Exercise: Up to and including the line bearing "Mottling Book Edges, 83", output every line of the entries exactly as written, starting from the first; pictures stay out.

Stored items
=== Begin Enclosure ===
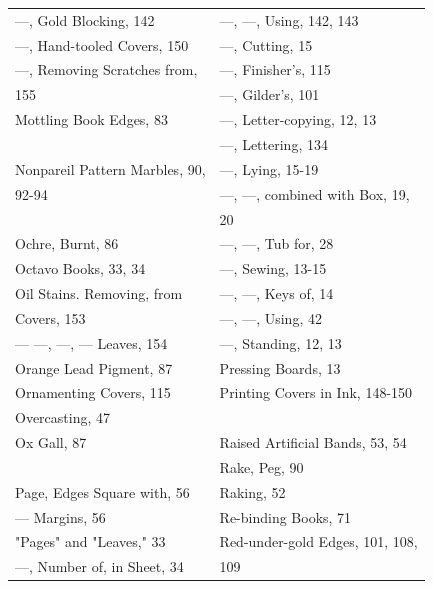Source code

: \documentclass[twoside]{book}
\begin{document}
\begin{center}
\begin{tiny}
\begin{tabular}{l|l}
---, Gold Blocking, 142             & ---, ---, Using, 142, 143         \\
---, Hand-tooled Covers, 150        & ---, Cutting, 15                  \\
---, Removing Scratches from,       & ---, Finisher's, 115              \\
    155                             & ---, Gilder's, 101                \\
Mottling Book Edges, 83             & ---, Letter-copying, 12, 13       \\
                                    & ---, Lettering, 134               \\
Nonpareil Pattern Marbles, 90,      & ---, Lying, 15-19                 \\
92-94                               & ---, ---, combined with Box, 19,  \\
                                    &     20                            \\
Ochre, Burnt, 86                    & ---, ---, Tub for, 28             \\
Octavo Books, 33, 34                & ---, Sewing, 13-15                \\
Oil Stains. Removing, from          & ---, ---, Keys of, 14             \\
    Covers, 153                     & ---, ---, Using, 42               \\
--- ---, ---, --- Leaves, 154       & ---, Standing, 12, 13             \\
Orange Lead Pigment, 87             & Pressing Boards, 13               \\
Ornamenting Covers, 115             & Printing Covers in Ink, 148-150   \\
Overcasting, 47                     &                                   \\
Ox Gall, 87                         & Raised Artificial Bands, 53, 54   \\
                                    & Rake, Peg, 90                     \\
Page, Edges Square with, 56         & Raking, 52                        \\
--- Margins, 56                     & Re-binding Books, 71              \\
"Pages" and "Leaves," 33            & Red-under-gold Edges, 101, 108,   \\
---, Number of, in Sheet, 34        &     109                           \\

\end{tabular}
\end{tiny}
\end{center}
\end{document}
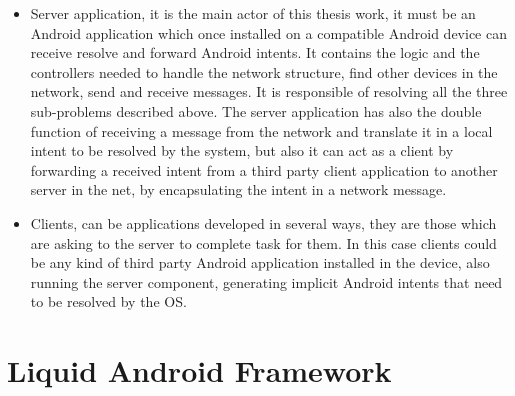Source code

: \begin{itemize}
	\item Server application, it is the main actor of this thesis work, it must be an Android application which once installed on a compatible Android device can receive resolve and forward Android intents. It contains the logic and the controllers needed to handle the network structure, find other devices in the network, send and receive messages. It is responsible of resolving all the three sub-problems described above. The server application has also the double function of receiving a message from the network and translate it in a local intent to be resolved by the system, but also it can act as a client by forwarding a received intent from a third party client application to another server in the net, by encapsulating the intent in a network message.
	\item Clients, can be applications developed in several ways, they are those which are asking to the server to complete task for them. In this case clients could be any kind of third party Android application installed in the device, also running the server component, generating implicit Android intents that need to be resolved by the OS. 

\end{itemize}


\section{Liquid Android Framework}



%
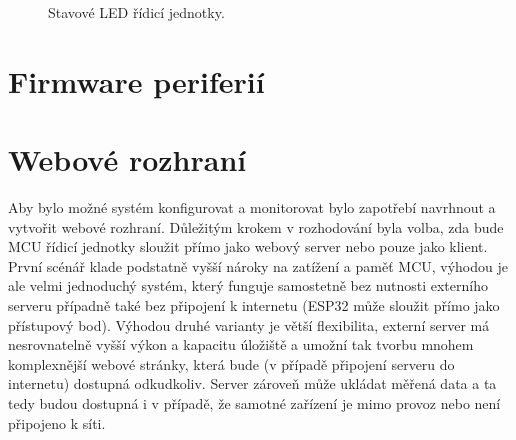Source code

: \begin{figure}[h!]
            
            \caption{Stavové LED řídicí jednotky.}
            \label{fig:stavove-led-mainboard}
        \end{figure}

    \subsection{}



\section{Firmware periferií}
\section{Webové rozhraní}
    Aby bylo možné systém konfigurovat a monitorovat bylo zapotřebí navrhnout a vytvořit webové rozhraní. Důležitým krokem v rozhodování byla volba, zda bude MCU řídicí jednotky sloužit přímo jako webový server nebo pouze jako klient. První scénář klade podstatně vyšší nároky na zatížení a paměť MCU, výhodou je ale velmi jednoduchý systém, který funguje samostetně bez nutnosti externího serveru případně také bez připojení k internetu (ESP32 může sloužit přímo jako přístupový bod). Výhodou druhé varianty je větší flexibilita, externí server má nesrovnatelně vyšší výkon a kapacitu úložiště a umožní tak tvorbu mnohem komplexnější webové stránky, která bude (v případě připojení serveru do internetu) dostupná odkudkoliv. Server zároveň může ukládat měřená data a ta tedy budou dostupná i v případě, že samotné zařízení je mimo provoz nebo není připojeno k síti.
=== End Enclosure ===
Solution for this task:
Source code

: \documentclass[twoside]{book}
\begin{document}
\begin{center}
\begin{tiny}
\begin{tabular}{l|l}
---, Gold Blocking, 142             & ---, ---, Using, 142, 143         \\
---, Hand-tooled Covers, 150        & ---, Cutting, 15                  \\
---, Removing Scratches from,       & ---, Finisher's, 115              \\
    155                             & ---, Gilder's, 101                \\
Mottling Book Edges, 83             & ---, Letter-copying, 12, 13       \\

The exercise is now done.